— Your objective —
Would you return, word for word, the lines of the data below from the line with "- 1414776048281 Kartik Agaram" through the line with "- 1422028107292 Philip Elliot Blair Jr", and no others?

(Supplied data Opens)

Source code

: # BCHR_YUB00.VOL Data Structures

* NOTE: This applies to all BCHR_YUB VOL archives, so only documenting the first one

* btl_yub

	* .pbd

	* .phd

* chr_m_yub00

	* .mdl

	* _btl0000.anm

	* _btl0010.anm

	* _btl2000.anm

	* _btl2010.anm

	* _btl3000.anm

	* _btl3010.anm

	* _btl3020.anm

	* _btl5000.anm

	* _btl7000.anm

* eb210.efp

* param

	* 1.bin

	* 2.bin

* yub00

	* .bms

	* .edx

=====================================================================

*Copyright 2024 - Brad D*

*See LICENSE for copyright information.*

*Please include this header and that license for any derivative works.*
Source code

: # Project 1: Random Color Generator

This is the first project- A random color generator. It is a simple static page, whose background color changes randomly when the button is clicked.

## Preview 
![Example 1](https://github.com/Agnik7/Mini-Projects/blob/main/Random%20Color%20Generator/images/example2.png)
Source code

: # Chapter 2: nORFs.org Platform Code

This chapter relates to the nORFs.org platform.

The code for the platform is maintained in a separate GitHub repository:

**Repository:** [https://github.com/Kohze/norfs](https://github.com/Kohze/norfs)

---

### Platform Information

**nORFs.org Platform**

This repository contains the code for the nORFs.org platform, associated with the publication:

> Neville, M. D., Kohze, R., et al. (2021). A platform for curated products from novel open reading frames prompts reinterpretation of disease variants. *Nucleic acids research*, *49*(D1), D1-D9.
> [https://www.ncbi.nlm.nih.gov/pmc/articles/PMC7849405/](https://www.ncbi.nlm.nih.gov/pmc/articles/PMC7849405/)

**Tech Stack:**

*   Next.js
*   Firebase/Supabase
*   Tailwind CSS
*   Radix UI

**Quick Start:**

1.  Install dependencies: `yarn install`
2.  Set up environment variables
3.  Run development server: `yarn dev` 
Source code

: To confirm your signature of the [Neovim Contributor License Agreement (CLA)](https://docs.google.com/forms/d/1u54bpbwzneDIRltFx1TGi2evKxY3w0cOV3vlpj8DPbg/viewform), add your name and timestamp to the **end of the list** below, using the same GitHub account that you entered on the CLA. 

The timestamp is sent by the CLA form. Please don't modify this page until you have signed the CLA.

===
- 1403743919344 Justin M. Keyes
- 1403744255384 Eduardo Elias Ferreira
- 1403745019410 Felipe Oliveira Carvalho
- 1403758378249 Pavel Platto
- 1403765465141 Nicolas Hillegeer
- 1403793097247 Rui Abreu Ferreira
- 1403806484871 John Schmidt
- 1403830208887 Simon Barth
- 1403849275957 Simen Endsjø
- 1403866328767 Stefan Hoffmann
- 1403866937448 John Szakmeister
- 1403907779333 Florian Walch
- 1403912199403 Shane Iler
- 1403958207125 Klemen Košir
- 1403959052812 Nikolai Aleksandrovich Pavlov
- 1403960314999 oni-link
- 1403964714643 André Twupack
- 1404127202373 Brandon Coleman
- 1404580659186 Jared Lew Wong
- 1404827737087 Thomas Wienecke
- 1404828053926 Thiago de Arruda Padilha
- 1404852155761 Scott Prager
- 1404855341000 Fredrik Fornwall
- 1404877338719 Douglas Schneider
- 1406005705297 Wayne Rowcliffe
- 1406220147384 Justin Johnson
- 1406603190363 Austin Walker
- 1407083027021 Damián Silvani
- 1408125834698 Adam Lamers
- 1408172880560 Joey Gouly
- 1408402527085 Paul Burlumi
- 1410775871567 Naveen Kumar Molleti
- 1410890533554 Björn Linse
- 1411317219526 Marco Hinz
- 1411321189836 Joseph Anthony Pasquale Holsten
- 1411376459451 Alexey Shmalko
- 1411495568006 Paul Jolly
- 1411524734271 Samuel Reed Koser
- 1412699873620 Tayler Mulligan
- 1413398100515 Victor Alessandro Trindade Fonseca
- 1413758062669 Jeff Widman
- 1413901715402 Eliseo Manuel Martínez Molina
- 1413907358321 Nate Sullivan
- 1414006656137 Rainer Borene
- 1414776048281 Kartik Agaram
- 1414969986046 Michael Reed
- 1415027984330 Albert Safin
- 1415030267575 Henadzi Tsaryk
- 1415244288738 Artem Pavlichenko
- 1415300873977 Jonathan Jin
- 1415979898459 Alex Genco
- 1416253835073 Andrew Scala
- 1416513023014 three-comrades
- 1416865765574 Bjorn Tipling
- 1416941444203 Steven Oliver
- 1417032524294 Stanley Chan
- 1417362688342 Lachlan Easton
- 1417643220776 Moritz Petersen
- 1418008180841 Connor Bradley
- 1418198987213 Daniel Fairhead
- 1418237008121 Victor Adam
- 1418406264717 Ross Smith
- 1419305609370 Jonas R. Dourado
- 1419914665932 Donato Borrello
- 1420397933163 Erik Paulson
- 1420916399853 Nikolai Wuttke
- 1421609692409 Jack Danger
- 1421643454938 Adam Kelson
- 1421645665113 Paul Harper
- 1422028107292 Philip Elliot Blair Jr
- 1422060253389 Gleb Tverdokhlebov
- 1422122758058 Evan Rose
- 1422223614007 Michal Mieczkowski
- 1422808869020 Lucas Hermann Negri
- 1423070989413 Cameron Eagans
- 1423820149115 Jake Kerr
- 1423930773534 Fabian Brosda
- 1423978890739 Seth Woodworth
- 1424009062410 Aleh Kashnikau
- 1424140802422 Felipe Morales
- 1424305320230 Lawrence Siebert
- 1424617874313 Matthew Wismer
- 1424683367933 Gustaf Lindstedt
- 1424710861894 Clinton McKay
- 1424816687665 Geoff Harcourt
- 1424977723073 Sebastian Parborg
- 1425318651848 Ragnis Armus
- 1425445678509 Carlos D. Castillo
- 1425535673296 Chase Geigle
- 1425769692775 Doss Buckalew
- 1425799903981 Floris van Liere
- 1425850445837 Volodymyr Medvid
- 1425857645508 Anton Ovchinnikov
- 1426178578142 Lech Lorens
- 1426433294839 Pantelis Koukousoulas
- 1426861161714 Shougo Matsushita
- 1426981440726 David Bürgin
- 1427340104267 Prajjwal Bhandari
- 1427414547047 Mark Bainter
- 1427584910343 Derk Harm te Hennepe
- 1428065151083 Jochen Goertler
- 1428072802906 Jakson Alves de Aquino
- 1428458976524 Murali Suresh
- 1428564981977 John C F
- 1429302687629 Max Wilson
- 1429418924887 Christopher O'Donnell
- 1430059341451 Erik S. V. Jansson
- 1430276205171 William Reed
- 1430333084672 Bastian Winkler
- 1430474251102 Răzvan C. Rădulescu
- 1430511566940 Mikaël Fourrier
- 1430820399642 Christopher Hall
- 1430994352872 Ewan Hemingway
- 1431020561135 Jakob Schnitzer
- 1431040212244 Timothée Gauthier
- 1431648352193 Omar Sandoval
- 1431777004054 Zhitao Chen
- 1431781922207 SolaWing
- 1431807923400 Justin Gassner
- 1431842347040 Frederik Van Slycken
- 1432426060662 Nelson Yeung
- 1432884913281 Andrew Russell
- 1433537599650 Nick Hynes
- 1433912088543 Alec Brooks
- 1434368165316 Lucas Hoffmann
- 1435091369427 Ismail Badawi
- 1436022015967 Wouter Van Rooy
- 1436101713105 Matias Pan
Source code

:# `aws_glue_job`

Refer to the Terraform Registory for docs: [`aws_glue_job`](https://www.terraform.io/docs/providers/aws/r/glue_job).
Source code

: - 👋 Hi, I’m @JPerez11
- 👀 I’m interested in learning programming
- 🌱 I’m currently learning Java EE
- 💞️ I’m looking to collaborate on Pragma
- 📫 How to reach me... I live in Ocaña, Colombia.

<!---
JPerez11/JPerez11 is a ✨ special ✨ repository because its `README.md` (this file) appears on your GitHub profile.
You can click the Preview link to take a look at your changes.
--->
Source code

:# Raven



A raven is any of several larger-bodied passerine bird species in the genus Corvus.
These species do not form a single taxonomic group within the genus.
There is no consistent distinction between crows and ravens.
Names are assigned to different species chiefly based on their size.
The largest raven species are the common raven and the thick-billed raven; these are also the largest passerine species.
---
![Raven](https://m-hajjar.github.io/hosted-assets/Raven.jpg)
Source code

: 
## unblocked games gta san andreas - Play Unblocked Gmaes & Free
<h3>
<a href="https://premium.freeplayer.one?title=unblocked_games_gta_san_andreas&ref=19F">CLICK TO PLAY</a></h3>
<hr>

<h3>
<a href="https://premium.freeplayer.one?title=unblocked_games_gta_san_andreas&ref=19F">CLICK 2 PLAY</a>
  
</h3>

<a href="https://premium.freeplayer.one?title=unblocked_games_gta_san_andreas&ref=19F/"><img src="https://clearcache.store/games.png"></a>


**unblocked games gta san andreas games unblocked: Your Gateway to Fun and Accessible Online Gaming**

(Supplied data Closes)

— Exercise result —
- 1414776048281 Kartik Agaram
- 1414969986046 Michael Reed
- 1415027984330 Albert Safin
- 1415030267575 Henadzi Tsaryk
- 1415244288738 Artem Pavlichenko
- 1415300873977 Jonathan Jin
- 1415979898459 Alex Genco
- 1416253835073 Andrew Scala
- 1416513023014 three-comrades
- 1416865765574 Bjorn Tipling
- 1416941444203 Steven Oliver
- 1417032524294 Stanley Chan
- 1417362688342 Lachlan Easton
- 1417643220776 Moritz Petersen
- 1418008180841 Connor Bradley
- 1418198987213 Daniel Fairhead
- 1418237008121 Victor Adam
- 1418406264717 Ross Smith
- 1419305609370 Jonas R. Dourado
- 1419914665932 Donato Borrello
- 1420397933163 Erik Paulson
- 1420916399853 Nikolai Wuttke
- 1421609692409 Jack Danger
- 1421643454938 Adam Kelson
- 1421645665113 Paul Harper
- 1422028107292 Philip Elliot Blair Jr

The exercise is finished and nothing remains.